Characterization and expression analysis of Staphylococcus aureus pathogenicity island 3: implications for the evolution of staphylococcal pathogenicity islands

Jeremy M. Yarwood, John K. McCormick, Michael L. Paustian, Paul M. Orwin, Vivek Kapur, and Patrick M. Schlievert

Department of Microbiology, University of Minnesota, Minneapolis, MN 55455

Corresponding Author: pats{at}lenti.med.umn.edu

We describe the complete map of the 15.9-kilobase pair staphylococcal pathogenicity island 3 encoding staphylococcal enterotoxin serotypes B, K and Q. The island, which meets the generally accepted definition of pathogenicity islands, contains 24 open reading frames potentially encoding proteins of more than 50 amino acids, including an apparently functional integrase.

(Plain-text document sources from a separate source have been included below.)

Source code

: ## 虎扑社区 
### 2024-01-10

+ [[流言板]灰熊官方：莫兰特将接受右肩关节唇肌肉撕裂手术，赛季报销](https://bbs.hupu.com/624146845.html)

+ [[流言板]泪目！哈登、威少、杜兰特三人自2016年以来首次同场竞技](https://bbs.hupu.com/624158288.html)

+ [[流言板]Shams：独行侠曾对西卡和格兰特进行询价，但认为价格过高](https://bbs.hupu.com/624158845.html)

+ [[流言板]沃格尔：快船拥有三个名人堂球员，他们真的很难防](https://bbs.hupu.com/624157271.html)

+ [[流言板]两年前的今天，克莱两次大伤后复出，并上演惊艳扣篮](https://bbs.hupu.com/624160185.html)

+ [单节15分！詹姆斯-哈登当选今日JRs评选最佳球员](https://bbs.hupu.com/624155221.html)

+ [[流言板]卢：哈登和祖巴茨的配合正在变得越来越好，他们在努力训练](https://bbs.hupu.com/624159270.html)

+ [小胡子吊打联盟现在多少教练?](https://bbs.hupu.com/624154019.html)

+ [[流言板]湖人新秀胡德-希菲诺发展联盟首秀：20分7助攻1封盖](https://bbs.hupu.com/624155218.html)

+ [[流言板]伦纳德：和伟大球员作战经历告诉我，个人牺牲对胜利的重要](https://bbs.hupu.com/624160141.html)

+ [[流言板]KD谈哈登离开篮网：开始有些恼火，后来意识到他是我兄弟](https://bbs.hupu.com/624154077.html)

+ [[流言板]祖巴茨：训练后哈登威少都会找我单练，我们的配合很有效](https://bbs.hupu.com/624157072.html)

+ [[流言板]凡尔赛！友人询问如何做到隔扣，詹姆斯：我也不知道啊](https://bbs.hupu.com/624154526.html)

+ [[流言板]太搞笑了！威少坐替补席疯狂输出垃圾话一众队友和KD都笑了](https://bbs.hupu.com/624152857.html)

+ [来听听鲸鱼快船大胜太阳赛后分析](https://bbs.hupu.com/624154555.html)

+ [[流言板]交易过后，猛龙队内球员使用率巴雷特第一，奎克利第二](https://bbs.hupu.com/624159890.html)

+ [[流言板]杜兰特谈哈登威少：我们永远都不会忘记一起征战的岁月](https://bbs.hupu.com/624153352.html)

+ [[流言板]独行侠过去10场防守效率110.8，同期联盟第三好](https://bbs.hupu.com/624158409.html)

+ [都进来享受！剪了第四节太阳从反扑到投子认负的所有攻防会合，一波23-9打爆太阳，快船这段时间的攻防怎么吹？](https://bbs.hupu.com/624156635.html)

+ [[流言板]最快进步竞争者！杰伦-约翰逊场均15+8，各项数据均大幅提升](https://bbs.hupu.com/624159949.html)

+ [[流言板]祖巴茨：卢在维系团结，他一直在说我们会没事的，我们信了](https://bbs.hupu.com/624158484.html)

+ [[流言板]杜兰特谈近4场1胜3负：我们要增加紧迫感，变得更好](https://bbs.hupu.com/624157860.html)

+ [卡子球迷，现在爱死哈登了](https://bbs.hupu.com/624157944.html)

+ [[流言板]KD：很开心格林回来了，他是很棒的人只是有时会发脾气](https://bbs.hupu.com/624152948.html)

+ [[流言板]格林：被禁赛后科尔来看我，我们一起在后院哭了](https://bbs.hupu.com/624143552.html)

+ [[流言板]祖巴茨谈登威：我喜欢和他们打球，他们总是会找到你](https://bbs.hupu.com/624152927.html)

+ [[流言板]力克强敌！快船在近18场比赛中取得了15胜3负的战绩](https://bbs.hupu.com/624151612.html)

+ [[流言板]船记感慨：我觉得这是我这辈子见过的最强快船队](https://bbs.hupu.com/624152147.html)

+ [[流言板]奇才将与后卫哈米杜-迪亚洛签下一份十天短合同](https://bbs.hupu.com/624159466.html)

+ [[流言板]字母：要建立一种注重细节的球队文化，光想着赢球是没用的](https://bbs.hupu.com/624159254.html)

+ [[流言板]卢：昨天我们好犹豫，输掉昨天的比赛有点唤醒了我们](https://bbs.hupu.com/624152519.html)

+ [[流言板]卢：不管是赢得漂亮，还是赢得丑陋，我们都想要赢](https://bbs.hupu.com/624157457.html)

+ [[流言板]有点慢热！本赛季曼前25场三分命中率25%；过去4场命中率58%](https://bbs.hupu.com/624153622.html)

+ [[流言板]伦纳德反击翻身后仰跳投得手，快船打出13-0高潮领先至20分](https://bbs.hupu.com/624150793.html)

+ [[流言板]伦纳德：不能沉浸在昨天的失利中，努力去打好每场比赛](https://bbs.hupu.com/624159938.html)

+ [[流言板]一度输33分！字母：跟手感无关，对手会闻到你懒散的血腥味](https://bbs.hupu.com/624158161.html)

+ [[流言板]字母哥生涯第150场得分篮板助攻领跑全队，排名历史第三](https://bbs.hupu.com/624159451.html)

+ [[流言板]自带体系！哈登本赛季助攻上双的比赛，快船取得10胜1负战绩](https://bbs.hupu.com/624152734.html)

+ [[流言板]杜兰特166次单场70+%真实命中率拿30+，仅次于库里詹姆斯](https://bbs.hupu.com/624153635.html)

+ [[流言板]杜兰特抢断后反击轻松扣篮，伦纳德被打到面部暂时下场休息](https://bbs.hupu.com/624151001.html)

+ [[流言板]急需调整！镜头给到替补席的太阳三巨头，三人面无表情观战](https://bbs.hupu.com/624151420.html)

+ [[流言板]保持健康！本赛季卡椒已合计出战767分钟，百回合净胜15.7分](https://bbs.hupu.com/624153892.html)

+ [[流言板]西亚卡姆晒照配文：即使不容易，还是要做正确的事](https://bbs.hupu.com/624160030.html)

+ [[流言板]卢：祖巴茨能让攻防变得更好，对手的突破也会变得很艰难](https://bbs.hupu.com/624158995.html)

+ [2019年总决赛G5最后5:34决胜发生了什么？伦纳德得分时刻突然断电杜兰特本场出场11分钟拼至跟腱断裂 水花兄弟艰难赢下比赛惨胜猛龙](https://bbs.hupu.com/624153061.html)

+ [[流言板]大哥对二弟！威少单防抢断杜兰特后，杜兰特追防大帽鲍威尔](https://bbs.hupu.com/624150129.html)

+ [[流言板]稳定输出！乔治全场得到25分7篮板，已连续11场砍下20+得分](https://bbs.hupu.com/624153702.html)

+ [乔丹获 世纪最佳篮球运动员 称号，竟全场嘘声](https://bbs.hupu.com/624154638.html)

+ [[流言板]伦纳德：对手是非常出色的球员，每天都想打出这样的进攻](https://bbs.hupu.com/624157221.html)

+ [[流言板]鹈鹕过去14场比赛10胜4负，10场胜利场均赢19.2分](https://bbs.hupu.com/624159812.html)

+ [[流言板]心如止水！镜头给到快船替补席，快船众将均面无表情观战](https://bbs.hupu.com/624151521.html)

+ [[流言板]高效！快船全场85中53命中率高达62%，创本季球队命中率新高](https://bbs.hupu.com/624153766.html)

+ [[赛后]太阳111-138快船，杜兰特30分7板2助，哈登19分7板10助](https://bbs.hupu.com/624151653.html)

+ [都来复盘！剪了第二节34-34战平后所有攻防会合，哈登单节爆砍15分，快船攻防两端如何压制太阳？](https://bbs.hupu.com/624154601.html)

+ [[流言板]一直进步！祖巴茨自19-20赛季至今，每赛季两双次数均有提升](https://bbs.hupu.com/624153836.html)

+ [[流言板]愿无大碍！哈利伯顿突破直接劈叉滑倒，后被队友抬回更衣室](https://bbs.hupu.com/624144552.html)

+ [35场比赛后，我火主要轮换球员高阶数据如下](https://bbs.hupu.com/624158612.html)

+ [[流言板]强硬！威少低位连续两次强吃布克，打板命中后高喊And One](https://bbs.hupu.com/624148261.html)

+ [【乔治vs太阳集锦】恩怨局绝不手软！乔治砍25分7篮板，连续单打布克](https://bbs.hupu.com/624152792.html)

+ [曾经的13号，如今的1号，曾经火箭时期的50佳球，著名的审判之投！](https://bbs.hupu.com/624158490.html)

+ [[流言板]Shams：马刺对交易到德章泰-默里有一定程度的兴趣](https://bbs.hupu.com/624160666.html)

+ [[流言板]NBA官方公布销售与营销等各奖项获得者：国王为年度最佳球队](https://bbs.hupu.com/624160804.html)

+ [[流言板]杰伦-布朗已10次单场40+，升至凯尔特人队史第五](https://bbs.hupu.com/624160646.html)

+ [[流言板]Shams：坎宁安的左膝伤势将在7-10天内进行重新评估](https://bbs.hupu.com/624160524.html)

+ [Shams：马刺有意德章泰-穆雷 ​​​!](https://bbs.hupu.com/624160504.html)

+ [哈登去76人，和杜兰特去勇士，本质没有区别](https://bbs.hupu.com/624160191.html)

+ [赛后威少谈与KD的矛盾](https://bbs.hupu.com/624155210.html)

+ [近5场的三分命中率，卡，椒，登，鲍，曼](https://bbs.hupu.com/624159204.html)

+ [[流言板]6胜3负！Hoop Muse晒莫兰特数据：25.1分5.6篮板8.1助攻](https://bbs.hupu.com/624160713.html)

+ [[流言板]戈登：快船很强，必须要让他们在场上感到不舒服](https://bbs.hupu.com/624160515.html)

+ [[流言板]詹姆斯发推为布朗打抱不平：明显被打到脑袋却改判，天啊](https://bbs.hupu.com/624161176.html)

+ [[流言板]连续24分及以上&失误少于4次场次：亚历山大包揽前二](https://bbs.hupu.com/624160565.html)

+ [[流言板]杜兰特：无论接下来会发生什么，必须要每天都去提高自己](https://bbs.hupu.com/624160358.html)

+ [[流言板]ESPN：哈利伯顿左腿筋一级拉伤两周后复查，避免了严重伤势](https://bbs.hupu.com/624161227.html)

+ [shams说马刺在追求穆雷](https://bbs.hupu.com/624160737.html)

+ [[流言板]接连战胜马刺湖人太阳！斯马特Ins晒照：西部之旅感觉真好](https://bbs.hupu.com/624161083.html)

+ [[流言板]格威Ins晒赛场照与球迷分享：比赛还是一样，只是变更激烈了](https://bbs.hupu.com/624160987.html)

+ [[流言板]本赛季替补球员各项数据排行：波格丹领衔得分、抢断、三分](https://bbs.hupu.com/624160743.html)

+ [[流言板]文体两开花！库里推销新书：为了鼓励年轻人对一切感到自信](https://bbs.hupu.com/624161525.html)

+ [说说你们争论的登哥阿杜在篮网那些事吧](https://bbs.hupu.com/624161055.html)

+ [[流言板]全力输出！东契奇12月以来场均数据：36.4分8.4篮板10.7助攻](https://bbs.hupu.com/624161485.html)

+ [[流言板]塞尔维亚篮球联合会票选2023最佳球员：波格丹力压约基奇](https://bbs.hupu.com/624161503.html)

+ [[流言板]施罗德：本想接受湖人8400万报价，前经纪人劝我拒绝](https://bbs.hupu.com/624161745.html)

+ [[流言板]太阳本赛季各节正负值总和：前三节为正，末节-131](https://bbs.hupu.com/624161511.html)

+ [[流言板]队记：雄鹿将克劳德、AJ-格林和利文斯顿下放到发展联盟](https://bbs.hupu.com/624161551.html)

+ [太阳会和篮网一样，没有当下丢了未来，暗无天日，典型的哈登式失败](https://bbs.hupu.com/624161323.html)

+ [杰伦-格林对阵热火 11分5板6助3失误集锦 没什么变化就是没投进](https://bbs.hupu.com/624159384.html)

The element is bordered by two 17-base pair direct repeats identical to those found flanking staphylococcal pathogenicity island 1. The island has extensive regions of homology to previously described pathogenicity islands, particularly staphylococcal pathogenicity islands 1 and bov. The expression of 22 of the 24 open reading frames contained on staphylococcal pathogenicity island 3 was detected either in vitro during growth in a laboratory medium or serum, or in vivo in a rabbit model of toxic shock syndrome using DNA microarrays. The effect of oxygen tension on staphylococcal pathogenicity island 3 gene expression was also examined. By comparison of the known staphylococcal pathogenicity islands in the context of gene expression described here, we propose a model of pathogenicity island origin and evolution involving specialized transduction events and addition, deletion, or recombination of pathogenicity island “modules”.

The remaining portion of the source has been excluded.